== Data for analysis ==
=== Begin Enclosure ===

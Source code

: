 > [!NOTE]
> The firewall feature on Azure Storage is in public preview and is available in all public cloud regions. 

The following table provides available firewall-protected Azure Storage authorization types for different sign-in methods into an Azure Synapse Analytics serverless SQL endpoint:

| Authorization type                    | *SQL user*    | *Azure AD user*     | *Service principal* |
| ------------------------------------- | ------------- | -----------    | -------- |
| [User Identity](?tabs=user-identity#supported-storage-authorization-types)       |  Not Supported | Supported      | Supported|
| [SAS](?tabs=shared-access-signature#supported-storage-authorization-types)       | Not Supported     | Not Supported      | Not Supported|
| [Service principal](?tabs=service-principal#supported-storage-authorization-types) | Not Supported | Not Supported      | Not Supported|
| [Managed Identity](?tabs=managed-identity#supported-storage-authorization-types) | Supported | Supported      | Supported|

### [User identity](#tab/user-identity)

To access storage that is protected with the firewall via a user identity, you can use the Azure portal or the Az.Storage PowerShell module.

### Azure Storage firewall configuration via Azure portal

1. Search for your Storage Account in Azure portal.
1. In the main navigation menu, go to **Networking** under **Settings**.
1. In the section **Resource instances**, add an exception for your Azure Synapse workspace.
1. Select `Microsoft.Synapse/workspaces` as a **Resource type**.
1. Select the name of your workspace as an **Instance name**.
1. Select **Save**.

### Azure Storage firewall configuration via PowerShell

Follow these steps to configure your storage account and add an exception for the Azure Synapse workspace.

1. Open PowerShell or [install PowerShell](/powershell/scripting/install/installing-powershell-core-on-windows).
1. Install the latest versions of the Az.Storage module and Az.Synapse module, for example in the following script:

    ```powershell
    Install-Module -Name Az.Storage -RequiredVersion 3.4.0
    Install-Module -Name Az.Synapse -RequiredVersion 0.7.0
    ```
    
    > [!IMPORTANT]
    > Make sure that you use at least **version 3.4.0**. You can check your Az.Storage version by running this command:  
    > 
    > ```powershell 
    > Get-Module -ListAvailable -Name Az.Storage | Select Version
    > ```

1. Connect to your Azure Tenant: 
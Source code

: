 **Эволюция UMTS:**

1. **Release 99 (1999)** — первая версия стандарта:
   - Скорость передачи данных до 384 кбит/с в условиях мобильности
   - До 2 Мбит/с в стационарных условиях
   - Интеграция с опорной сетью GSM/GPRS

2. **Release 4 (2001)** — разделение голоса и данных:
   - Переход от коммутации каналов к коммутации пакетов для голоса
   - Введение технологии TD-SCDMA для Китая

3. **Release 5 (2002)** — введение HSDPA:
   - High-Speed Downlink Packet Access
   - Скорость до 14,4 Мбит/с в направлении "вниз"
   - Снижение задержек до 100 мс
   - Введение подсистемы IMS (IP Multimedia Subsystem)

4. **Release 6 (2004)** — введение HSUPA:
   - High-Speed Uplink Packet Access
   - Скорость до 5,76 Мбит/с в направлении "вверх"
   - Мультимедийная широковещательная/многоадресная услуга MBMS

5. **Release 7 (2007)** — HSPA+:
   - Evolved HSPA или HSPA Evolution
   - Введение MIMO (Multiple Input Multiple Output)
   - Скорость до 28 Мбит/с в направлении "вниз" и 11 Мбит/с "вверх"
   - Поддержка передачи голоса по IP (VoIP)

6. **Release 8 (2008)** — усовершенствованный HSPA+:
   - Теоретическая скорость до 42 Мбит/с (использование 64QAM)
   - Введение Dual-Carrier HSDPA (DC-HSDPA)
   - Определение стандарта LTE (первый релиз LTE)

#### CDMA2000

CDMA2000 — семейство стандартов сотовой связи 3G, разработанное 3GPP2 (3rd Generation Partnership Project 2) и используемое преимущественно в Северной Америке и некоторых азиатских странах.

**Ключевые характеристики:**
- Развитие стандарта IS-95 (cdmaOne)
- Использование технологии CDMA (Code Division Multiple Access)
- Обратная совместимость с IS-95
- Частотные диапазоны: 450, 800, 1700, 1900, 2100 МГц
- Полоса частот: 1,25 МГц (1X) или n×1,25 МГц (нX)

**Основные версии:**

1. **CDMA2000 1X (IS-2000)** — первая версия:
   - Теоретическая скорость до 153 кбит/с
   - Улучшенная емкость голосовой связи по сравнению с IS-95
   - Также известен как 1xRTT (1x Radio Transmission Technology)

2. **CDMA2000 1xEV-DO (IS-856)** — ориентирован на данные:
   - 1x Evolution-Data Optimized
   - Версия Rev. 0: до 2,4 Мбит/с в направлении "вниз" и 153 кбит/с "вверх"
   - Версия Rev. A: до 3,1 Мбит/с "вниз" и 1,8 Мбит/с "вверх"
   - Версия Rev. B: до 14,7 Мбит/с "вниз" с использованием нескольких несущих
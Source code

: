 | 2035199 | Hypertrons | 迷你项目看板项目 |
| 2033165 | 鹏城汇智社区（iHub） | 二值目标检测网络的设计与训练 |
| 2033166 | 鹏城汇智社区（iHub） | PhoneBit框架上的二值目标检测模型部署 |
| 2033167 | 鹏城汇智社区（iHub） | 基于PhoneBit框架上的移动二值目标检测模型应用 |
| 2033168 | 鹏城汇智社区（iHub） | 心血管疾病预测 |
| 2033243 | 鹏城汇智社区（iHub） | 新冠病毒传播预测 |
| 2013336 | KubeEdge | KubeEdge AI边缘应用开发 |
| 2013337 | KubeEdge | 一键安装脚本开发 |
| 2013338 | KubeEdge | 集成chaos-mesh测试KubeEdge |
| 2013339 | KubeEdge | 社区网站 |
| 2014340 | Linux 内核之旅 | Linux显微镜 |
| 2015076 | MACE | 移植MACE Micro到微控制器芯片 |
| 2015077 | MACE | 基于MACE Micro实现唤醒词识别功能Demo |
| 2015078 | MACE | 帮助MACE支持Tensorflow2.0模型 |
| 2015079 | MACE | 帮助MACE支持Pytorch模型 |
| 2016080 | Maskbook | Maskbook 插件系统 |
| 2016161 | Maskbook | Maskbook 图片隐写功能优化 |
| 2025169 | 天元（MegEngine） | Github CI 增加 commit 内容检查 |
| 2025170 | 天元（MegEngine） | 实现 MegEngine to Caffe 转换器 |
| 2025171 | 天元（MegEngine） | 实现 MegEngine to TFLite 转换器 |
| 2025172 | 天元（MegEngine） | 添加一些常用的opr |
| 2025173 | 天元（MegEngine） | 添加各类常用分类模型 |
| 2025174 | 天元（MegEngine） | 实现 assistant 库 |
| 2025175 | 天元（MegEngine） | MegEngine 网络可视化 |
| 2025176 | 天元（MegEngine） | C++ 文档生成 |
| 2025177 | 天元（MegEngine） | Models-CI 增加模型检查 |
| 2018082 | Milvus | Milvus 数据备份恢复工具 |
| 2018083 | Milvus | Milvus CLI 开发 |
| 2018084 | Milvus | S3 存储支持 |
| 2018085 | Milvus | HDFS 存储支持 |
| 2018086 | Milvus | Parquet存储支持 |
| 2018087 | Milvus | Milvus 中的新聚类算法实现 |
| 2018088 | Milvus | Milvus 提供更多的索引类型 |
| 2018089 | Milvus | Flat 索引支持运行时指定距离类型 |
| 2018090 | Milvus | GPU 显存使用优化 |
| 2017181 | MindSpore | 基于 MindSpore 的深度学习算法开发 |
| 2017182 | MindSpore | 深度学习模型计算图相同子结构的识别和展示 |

=== End Enclosure ===

== Instructions to follow ==
Respond with an exact reproduction of the lines running from the one that contains "HDFS 存储支持 |" through the end of the material.

== Response ==
| 2018085 | Milvus | HDFS 存储支持 |
| 2018086 | Milvus | Parquet存储支持 |
| 2018087 | Milvus | Milvus 中的新聚类算法实现 |
| 2018088 | Milvus | Milvus 提供更多的索引类型 |
| 2018089 | Milvus | Flat 索引支持运行时指定距离类型 |
| 2018090 | Milvus | GPU 显存使用优化 |
| 2017181 | MindSpore | 基于 MindSpore 的深度学习算法开发 |
| 2017182 | MindSpore | 深度学习模型计算图相同子结构的识别和展示 |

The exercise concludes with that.